Luxembourg’s Ministry for the Economy and Chamber of Commerce last month endorsed proposals put together by a team under the leadership of renowned American adviser Jeremy Rifkin.
Deputy Prime Minister Etienne Schneider said the recommendations of the team’s 475-page strategic plan, The 3rd Industrial Revolution Strategy Study for the Grand Duchy of Luxembourg, “constitute a general direction for future development of the country.”
Skip Laitner, energy and resource economist with Economic and Human Dimensions Research Associates in Tucson, Arizona, and one of the authors of the plan, said around 300 people had collaborated on the document.
“The plan will greatly accelerate energy efficiency in all sectors and enable Luxembourg, by 2050, to be powered 100 percent by renewable energy technologies, even as we build out its digital infrastructure in ways that create a more robust economy,” he said.
“If my estimates are to be believed, it will require a cumulative investment approximately equal to one year's GDP [gross domestic product] over the next 34 years.”
Overall, the roadmap proposed by the team stays close to the thesis popularized by Rifkin in his 2011 book The Third Industrial Revolution, which sees economic growth arising from the confluence of renewable energy with communications technology and clean mobility.
On energy, the Luxembourg plan makes four specific proposals: upping building efficiency, finding cleaner alternatives to oil, covering up to 70 percent of all consumption through renewable sources (up from 3 percent today), and decreasing the share of imports.
It also advocates creating a national energy internet, a legal framework to promote renewable self-consumption and a "smart district" lighthouse project, while moving to a 100 percent electric-vehicle fleet by 2050.
“The phase-in and integration of the Renewable Energy Internet and the generation of near-zero marginal cost renewable energy in Luxembourg will enable every business, neighborhood, and homeowner to become a producer of electricity,” according to the plan.
The transition will lead to “a vast increase in aggregate efficiency and productivity, and an equally dramatic reduction in ecological footprint and the marginal cost of doing business,” predict the authors.
While the vision seems farfetched, Laitner told GTM that Luxembourg lawmakers were taking the plans seriously because of concerns over slowing economic productivity across the duchy.

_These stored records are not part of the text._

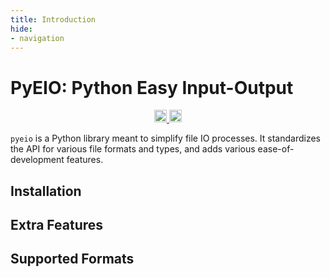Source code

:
 ```yaml
---
title: Introduction
hide:
- navigation
---
```


# PyEIO: Python Easy Input-Output

<div align="center">
<a href="https://pypi.org/project/pyeio/" target="_blank">
<img src="https://img.shields.io/pypi/v/pyeio" height=20 style="position: relative;">
</a>
<a href="https://github.com/harttraveller/pyeio/blob/main/LICENSE" target="_blank">
<img src="https://img.shields.io/badge/license-MIT-blue" height=20 style="position: relative;">
</a>
</div>

`pyeio` is a Python library meant to simplify file IO processes. It standardizes the API for various file formats and types, and adds various ease-of-development features.

## Installation



## Extra Features


## Supported Formats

Luxembourg is slated to spend around €2 billion (USD $2.2 billion) on energy this year, but the Rifkin study cites International Energy Agency data suggesting only 20 percent of this goes toward useful work.

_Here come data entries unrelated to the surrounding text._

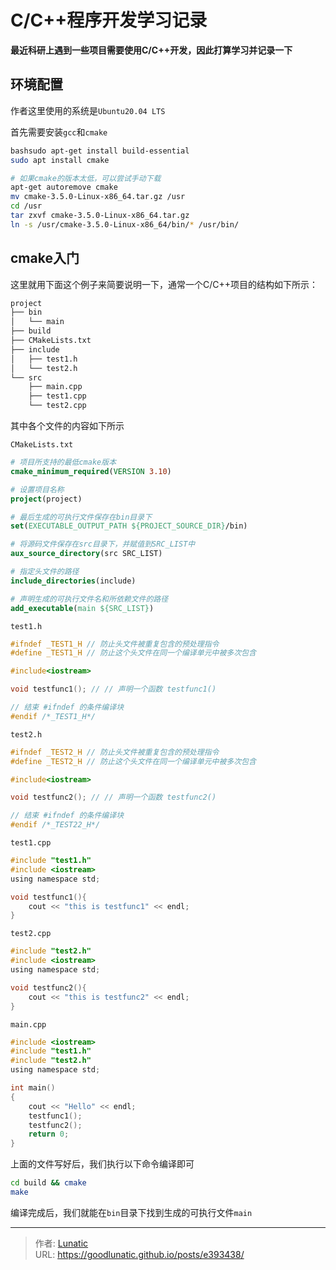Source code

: # C/C++程序开发学习记录

**最近科研上遇到一些项目需要使用C/C++开发，因此打算学习并记录一下**
<!--more-->

## 环境配置

作者这里使用的系统是`Ubuntu20.04 LTS`

首先需要安装`gcc`和`cmake`

```bash
bashsudo apt-get install build-essential
sudo apt install cmake 

# 如果cmake的版本太低，可以尝试手动下载
apt-get autoremove cmake
mv cmake-3.5.0-Linux-x86_64.tar.gz /usr
cd /usr
tar zxvf cmake-3.5.0-Linux-x86_64.tar.gz
ln -s /usr/cmake-3.5.0-Linux-x86_64/bin/* /usr/bin/ 
```

## cmake入门

这里就用下面这个例子来简要说明一下，通常一个C/C++项目的结构如下所示：

```bash
project
├── bin
│   └── main
├── build
├── CMakeLists.txt
├── include
│   ├── test1.h
│   └── test2.h
└── src
    ├── main.cpp
    ├── test1.cpp
    └── test2.cpp
```

其中各个文件的内容如下所示

`CMakeLists.txt`
```cmake
# 项目所支持的最低cmake版本
cmake_minimum_required(VERSION 3.10) 

# 设置项目名称
project(project) 

# 最后生成的可执行文件保存在bin目录下
set(EXECUTABLE_OUTPUT_PATH ${PROJECT_SOURCE_DIR}/bin)

# 将源码文件保存在src目录下，并赋值到SRC_LIST中
aux_source_directory(src SRC_LIST)

# 指定头文件的路径
include_directories(include)

# 声明生成的可执行文件名和所依赖文件的路径
add_executable(main ${SRC_LIST})
```

`test1.h`
```c
#ifndef _TEST1_H // 防止头文件被重复包含的预处理指令
#define _TEST1_H // 防止这个头文件在同一个编译单元中被多次包含

#include<iostream>

void testfunc1(); // // 声明一个函数 testfunc1()

// 结束 #ifndef 的条件编译块
#endif /*_TEST1_H*/
```

`test2.h`
```c
#ifndef _TEST2_H // 防止头文件被重复包含的预处理指令
#define _TEST2_H // 防止这个头文件在同一个编译单元中被多次包含

#include<iostream>

void testfunc2(); // // 声明一个函数 testfunc2()

// 结束 #ifndef 的条件编译块
#endif /*_TEST22_H*/
```

`test1.cpp`
```c
#include "test1.h"
#include <iostream>
using namespace std;

void testfunc1(){
    cout << "this is testfunc1" << endl;
}
```

`test2.cpp`
```c
#include "test2.h"
#include <iostream>
using namespace std;

void testfunc2(){
    cout << "this is testfunc2" << endl;
}
```

`main.cpp`
```c
#include <iostream>
#include "test1.h"
#include "test2.h"
using namespace std;

int main()
{
    cout << "Hello" << endl;
    testfunc1();
    testfunc2();
    return 0;
}
```

上面的文件写好后，我们执行以下命令编译即可

```bash
cd build && cmake
make
```

编译完成后，我们就能在`bin`目录下找到生成的可执行文件`main`

---

> 作者: [Lunatic](https://goodlunatic.github.io)  
> URL: https://goodlunatic.github.io/posts/e393438/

Laitner has calculated that a mix of policies and price or investment incentives could result in a 30 percent reduction in energy requirements per unit of GDP, helping boost economic growth and job creation. “It’s a serious proposal,” he said.
A Luxembourg "social innovation network" called IMS (for "Inspiring More Sustainability") will now be responsible for assessing what elements of the third industrial revolution roadmap can be “taken to move this ahead,” according to Laitner.
While a website dedicated to Luxembourg’s third industrial revolution plan claims the duchy will be the first territory in the world to embrace Rifkin’s philosophy, Laitner said a number of other regions in Europe are studying similar proposals.
They include Lille, France; Rome, Italy; and Utrecht in the Netherlands. More widely, Rifkin is credited with having influenced policy at the European Union level, as well as advising leaders in Africa, China, the United Nations and the U.S.
Stephen Haw, a partner at the U.K. consultancy firm Baringa Partners, said, “We absolutely agree with the vision.”
However, he said there could be major challenges ahead for the roadmap.
Evolution in technology and markets may only enthuse early adopters, he said, so there would need to be a focus on what happens "behind the scenes...so customers don't have to engage all of the time.”
“The smart energy system is thrilling for the tech-savvy, affluent customer. But action and ownership is needed to avoid a two-track market where the fuel poor, vulnerable and non-homeowners lose out. We are putting a great burden of hope on the consumer, and most likely we will be disappointed. 'Prosumers' are a romantic concept, but potentially useless as an instrument for informing public policy, market change and business model design," said Haw.